• [TASK REQUIREMENTS] Count every line in the entries that holds the word "ispy". The reply is that count alone.

(Collection entries)

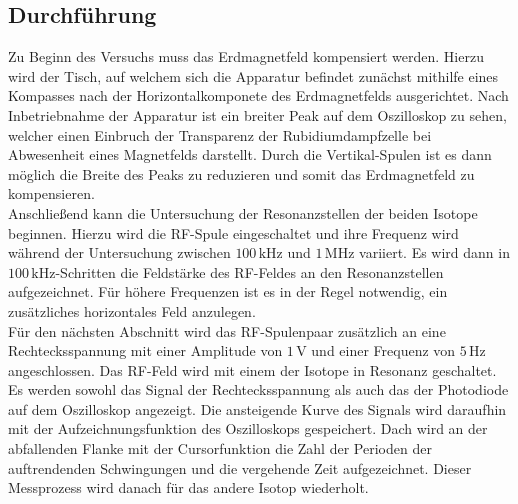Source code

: \subsection{Durchführung}
Zu Beginn des Versuchs muss das Erdmagnetfeld kompensiert werden. Hierzu wird der Tisch, auf welchem sich die Apparatur befindet zunächst mithilfe eines Kompasses nach der Horizontalkomponete des Erdmagnetfelds ausgerichtet. Nach Inbetriebnahme der Apparatur ist ein breiter Peak auf dem Oszilloskop zu sehen, welcher einen Einbruch der Transparenz der Rubidiumdampfzelle bei Abwesenheit eines Magnetfelds darstellt. Durch die Vertikal-Spulen ist es dann möglich die Breite des Peaks zu reduzieren und somit das Erdmagnetfeld zu kompensieren.\\
Anschließend kann die Untersuchung der Resonanzstellen der beiden Isotope beginnen. Hierzu wird die RF-Spule eingeschaltet und ihre Frequenz wird während der Untersuchung zwischen $100\, \si{\kilo\hertz}$ und $1\,\si{\mega\hertz}$ variiert. Es wird dann in $100\, \si{\kilo\hertz}$-Schritten die Feldstärke des RF-Feldes an den Resonanzstellen aufgezeichnet. Für höhere Frequenzen ist es in der Regel notwendig, ein zusätzliches horizontales Feld anzulegen.\\
Für den nächsten Abschnitt wird das RF-Spulenpaar zusätzlich an eine Rechtecksspannung mit einer Amplitude von $1\,\si{\volt}$ und einer Frequenz von $5\,\si{\hertz}$ angeschlossen. Das RF-Feld wird mit einem der Isotope in Resonanz geschaltet. Es werden sowohl das Signal der Rechtecksspannung als auch das der Photodiode auf dem Oszilloskop angezeigt. Die ansteigende Kurve des Signals wird daraufhin mit der Aufzeichnungsfunktion des Oszilloskops gespeichert. Dach wird an der abfallenden Flanke mit der Cursorfunktion die Zahl der Perioden der auftrendenden Schwingungen und die vergehende Zeit aufgezeichnet. Dieser Messprozess wird danach für das andere Isotop wiederholt.
\clearpage
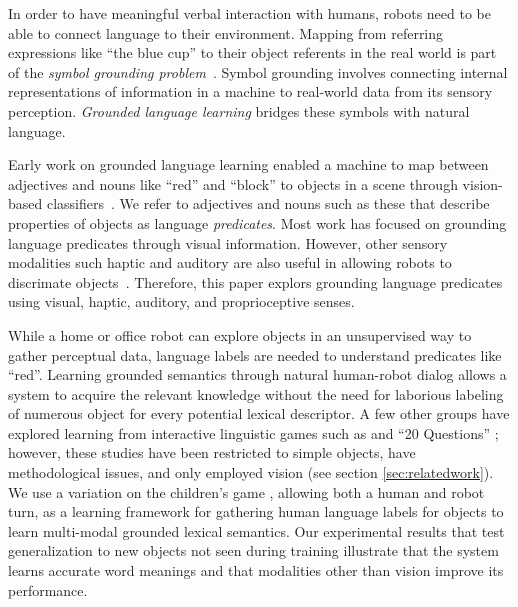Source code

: In order to have meaningful verbal interaction with humans, robots need to be able to connect language to their environment. 
Mapping from referring expressions like ``the blue cup'' to their object referents in the real world is part of the \textit{symbol grounding problem}~\cite{harnad:phys90}. 
Symbol grounding involves connecting internal representations of information in a machine to real-world data from its sensory perception. \textit{Grounded language learning} bridges these symbols with natural language. 

Early work on grounded language learning enabled a machine to map between adjectives and nouns like ``red'' and ``block'' to objects in a scene through vision-based classifiers~\cite{roy:evocomm01}.
We refer to adjectives and nouns such as these that describe properties of objects as language \textit{predicates}.
Most work has focused on grounding language predicates through visual information.
However, other sensory modalities such haptic and auditory are also useful in allowing robots to discrimate objects~\cite{sinapov:icra14}.
Therefore, this paper explors grounding language predicates using visual, haptic, auditory, and proprioceptive senses. 


While a home or office robot can explore objects in an unsupervised way to gather perceptual data, language labels are needed to understand predicates like ``red''.
Learning grounded semantics through natural human-robot dialog allows a system to acquire the relevant knowledge without the need for laborious labeling of numerous object for every potential lexical descriptor.
A few other groups have explored learning from interactive linguistic games such as \ispy and ``20 Questions'' \cite{parde:ijcai15,vogel:aaai10}; however, these studies have been restricted to simple objects, have methodological issues, and only employed vision (see section \ref{sec:relatedwork}).
We use a variation on the children's game \ispy, allowing both a human and robot turn, as a learning framework for gathering human language labels for objects to learn multi-modal grounded lexical semantics.
Our experimental results that test generalization to new objects not seen during training illustrate that the system learns accurate word meanings and that modalities other than vision improve its performance.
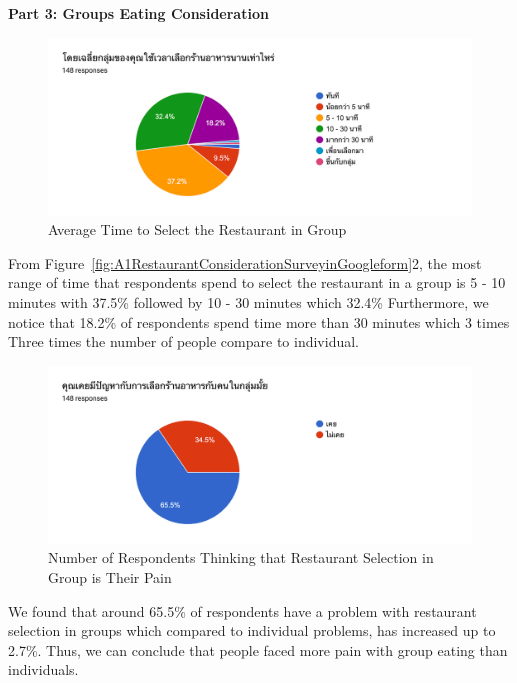 \documentclass[12pt,oneside,openright,a4paper]{cpe-english-project}
\begin{document}
\newpage
\textbf{Part 3: Groups Eating Consideration}

\begin{figure}[H]\centering
\includegraphics[width=350pt]{./images/A1AverageTimetoSelecttheRestaurantinGroup.png}
\caption{Average Time to Select the Restaurant in Group}\label{fig:A1AverageTimetoSelecttheRestaurantinGroup}
\end{figure}

From Figure~\ref{fig:A1RestaurantConsiderationSurveyinGoogleform}2, the most range of time that respondents spend to select the restaurant in a group is 5 - 10 minutes with 37.5\% followed by 10 - 30 minutes which 32.4\% Furthermore, we notice that 18.2\% of respondents spend time more than 30 minutes which 3 times Three times the number of people compare to individual.

\begin{figure}[H]\centering
\includegraphics[width=350pt]{./images/A1NumberofRespondentsThinkingthatRestaurantSelectioninGroupisTheirPain.png}
\caption{Number of Respondents Thinking that Restaurant Selection in Group is Their Pain}\label{fig:A1NumberofRespondentsThinkingthatRestaurantSelectioninGroupisTheirPain}
\end{figure}

We found that around 65.5\% of respondents have a problem with restaurant selection in groups which compared to individual problems, has increased up to 2.7\%. Thus, we can conclude that people faced more pain with group eating than individuals.
\end{document}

• [FINISHED TASK] 2